* [MATERIAL SUPPLIED]
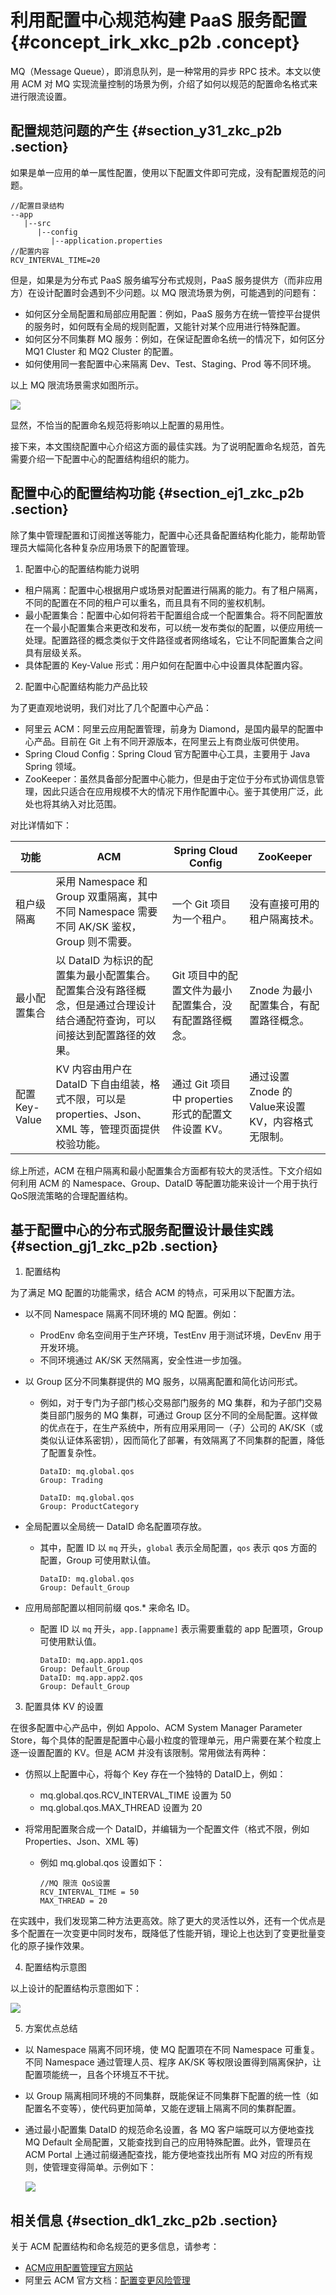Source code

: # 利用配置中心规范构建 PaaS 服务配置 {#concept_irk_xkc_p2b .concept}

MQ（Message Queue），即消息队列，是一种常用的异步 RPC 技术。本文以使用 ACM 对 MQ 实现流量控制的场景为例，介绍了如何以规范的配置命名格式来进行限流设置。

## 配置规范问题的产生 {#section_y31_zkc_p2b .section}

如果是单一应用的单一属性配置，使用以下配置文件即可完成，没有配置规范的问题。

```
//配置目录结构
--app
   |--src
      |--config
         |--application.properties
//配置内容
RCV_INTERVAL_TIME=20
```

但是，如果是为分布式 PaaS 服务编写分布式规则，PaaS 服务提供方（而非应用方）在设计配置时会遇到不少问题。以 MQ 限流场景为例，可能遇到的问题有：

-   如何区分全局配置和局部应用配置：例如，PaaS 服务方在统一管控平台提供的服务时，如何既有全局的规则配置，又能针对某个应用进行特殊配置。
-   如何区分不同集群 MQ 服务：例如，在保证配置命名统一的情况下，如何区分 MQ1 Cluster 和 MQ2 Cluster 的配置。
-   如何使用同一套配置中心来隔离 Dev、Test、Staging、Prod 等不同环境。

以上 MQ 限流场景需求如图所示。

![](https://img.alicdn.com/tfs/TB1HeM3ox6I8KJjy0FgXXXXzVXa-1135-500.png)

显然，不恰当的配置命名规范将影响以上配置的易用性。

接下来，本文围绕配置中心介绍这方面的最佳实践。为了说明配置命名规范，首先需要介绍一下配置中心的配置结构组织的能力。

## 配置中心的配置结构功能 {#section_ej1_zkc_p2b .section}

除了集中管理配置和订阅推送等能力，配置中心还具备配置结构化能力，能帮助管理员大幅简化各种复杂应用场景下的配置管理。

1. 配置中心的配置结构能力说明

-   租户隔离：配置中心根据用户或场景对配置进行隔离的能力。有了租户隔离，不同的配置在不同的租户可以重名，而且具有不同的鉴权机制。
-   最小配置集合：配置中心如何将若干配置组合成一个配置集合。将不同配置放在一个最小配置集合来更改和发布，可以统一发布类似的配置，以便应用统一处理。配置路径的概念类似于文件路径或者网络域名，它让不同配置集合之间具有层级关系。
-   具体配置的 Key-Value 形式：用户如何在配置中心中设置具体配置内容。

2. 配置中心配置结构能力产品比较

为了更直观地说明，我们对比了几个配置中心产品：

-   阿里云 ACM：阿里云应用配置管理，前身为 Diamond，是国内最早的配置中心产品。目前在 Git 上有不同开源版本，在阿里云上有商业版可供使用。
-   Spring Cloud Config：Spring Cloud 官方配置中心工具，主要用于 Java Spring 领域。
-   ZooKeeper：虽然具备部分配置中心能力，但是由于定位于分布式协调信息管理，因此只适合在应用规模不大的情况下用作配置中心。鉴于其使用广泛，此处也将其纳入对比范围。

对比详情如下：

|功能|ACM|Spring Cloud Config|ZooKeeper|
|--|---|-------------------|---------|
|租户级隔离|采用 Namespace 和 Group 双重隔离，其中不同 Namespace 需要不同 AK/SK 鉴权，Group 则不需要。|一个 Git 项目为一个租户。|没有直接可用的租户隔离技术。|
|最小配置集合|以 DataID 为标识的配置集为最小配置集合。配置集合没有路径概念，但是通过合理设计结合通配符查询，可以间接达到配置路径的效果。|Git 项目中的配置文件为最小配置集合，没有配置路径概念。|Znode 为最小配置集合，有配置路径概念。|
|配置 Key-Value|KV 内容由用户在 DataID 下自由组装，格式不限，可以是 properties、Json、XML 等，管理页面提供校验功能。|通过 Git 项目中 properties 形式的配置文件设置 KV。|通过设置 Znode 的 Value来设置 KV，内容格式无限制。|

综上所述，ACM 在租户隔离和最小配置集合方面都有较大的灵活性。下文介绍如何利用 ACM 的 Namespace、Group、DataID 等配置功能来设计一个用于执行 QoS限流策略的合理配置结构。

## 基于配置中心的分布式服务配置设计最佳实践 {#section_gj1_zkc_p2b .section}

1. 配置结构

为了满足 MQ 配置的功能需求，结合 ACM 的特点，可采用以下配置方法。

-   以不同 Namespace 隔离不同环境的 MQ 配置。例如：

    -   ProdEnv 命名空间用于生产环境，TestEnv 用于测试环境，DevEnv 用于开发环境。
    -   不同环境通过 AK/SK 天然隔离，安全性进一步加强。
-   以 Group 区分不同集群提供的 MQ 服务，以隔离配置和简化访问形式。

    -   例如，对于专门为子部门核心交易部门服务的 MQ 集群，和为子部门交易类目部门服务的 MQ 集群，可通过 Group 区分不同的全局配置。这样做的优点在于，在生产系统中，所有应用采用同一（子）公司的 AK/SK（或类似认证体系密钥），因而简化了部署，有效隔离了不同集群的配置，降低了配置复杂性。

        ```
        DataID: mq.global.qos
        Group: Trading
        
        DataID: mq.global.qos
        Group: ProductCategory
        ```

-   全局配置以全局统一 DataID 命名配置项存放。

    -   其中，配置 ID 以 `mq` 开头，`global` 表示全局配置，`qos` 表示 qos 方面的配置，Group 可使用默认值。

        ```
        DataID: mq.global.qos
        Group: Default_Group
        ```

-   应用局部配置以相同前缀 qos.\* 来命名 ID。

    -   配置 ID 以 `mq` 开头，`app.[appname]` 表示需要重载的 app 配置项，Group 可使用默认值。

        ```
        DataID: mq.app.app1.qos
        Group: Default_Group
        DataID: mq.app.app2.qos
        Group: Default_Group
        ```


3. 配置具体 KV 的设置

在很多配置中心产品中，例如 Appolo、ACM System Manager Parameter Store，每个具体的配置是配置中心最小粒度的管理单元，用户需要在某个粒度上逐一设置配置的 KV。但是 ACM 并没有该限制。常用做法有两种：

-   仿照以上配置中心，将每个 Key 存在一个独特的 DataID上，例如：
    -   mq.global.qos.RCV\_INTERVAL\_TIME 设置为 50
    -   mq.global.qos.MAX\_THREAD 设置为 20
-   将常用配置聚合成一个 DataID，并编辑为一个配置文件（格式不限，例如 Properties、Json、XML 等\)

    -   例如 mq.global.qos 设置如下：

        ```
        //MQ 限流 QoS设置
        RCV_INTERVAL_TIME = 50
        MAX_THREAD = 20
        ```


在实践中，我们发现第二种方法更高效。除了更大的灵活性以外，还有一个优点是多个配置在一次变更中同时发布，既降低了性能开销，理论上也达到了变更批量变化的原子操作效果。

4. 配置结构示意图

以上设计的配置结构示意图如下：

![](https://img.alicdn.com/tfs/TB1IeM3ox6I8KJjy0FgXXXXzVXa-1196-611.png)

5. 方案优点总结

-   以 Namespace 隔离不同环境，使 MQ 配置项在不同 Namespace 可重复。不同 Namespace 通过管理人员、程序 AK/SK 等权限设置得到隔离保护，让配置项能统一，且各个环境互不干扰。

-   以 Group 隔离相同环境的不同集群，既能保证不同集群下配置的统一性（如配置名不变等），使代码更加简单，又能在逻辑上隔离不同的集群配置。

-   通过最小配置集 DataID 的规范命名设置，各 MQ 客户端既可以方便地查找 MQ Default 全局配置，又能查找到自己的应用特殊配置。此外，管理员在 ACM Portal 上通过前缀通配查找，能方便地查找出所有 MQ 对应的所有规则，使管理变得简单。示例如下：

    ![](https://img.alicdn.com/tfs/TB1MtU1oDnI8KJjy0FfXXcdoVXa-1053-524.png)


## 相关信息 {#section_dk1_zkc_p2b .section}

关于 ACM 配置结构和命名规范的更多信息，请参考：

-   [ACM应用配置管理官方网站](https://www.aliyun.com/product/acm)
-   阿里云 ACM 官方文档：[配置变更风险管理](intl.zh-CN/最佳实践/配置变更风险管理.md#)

* * *

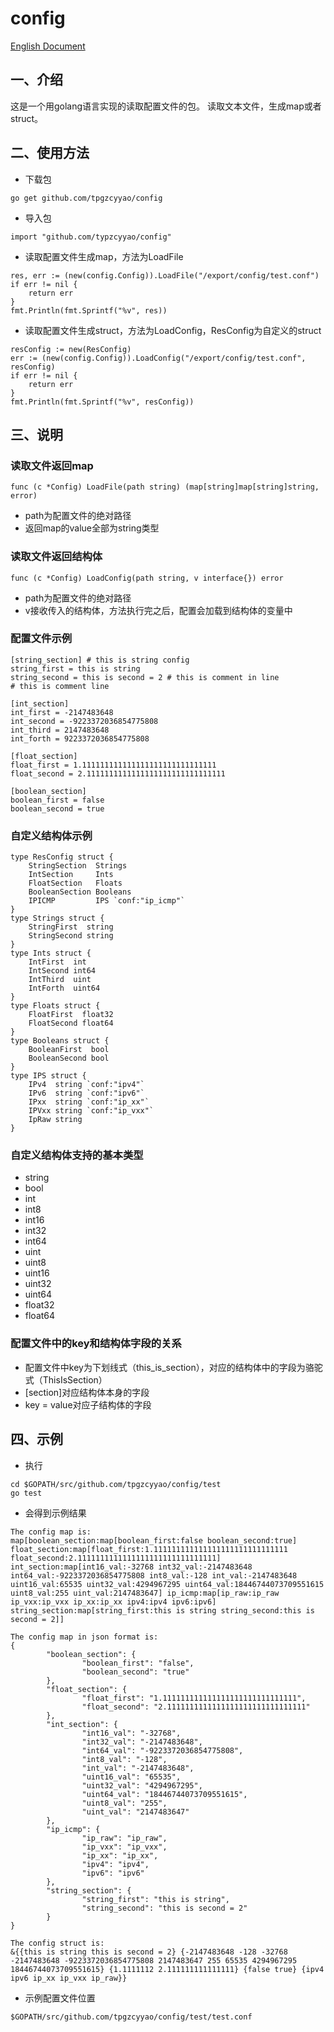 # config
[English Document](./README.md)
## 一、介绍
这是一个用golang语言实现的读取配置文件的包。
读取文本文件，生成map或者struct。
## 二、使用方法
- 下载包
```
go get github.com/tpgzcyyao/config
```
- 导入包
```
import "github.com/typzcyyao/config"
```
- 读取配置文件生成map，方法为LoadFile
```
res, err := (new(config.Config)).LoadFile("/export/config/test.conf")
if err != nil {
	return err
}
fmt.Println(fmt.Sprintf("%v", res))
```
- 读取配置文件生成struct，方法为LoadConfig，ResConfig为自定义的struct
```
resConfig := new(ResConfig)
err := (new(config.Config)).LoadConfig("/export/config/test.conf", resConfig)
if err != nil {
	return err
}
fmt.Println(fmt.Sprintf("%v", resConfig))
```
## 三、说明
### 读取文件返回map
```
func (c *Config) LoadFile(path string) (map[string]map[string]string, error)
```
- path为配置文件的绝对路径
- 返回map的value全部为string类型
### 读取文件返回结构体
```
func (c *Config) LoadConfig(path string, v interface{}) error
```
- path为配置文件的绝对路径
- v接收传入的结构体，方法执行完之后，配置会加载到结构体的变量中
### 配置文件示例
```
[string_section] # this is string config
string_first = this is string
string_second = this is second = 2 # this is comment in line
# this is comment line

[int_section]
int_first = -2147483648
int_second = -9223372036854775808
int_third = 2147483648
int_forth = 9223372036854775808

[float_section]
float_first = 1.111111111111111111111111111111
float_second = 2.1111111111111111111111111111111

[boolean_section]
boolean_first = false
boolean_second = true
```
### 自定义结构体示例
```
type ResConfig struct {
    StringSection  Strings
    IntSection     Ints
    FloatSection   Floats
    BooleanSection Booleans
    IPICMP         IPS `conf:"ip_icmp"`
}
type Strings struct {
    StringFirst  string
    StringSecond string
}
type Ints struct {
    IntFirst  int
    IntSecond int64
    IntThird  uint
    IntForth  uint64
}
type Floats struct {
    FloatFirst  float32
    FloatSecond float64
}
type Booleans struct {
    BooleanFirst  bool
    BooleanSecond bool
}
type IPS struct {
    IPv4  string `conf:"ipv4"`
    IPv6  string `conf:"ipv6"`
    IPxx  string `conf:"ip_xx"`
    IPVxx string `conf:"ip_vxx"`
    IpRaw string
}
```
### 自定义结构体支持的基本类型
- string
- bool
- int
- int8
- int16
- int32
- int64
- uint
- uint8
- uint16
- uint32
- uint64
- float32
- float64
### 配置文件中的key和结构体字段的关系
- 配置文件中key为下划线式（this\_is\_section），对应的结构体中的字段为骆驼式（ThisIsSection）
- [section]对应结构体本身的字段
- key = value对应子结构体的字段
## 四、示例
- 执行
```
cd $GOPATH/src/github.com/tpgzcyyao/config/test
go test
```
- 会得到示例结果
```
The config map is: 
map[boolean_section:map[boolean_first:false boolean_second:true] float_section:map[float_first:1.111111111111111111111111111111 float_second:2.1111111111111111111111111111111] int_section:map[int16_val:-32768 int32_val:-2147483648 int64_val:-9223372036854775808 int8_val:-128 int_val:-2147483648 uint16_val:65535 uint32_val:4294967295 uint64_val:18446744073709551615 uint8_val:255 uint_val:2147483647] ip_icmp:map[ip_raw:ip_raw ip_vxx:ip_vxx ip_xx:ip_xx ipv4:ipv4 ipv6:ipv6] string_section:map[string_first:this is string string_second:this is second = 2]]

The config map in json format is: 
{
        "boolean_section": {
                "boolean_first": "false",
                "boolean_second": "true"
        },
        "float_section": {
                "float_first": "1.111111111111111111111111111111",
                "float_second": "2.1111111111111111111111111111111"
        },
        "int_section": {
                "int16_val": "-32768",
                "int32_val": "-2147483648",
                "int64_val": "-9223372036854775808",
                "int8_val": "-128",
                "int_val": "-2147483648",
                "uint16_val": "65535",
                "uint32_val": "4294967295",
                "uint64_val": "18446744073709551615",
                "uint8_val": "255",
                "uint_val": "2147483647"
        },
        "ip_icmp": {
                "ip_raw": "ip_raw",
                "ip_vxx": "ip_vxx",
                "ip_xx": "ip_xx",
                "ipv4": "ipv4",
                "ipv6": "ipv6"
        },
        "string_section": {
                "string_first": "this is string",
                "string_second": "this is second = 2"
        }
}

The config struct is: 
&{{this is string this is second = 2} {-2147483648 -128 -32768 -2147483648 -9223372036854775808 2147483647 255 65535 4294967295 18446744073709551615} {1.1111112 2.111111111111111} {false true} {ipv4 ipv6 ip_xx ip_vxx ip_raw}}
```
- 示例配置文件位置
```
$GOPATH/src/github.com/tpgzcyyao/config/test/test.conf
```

* [AIM OF THE EXERCISE] For this listing, copy out every line that includes the word "可使用默认值".

* [TASK RESULT]
    -   其中，配置 ID 以 `mq` 开头，`global` 表示全局配置，`qos` 表示 qos 方面的配置，Group 可使用默认值。
    -   配置 ID 以 `mq` 开头，`app.[appname]` 表示需要重载的 app 配置项，Group 可使用默认值。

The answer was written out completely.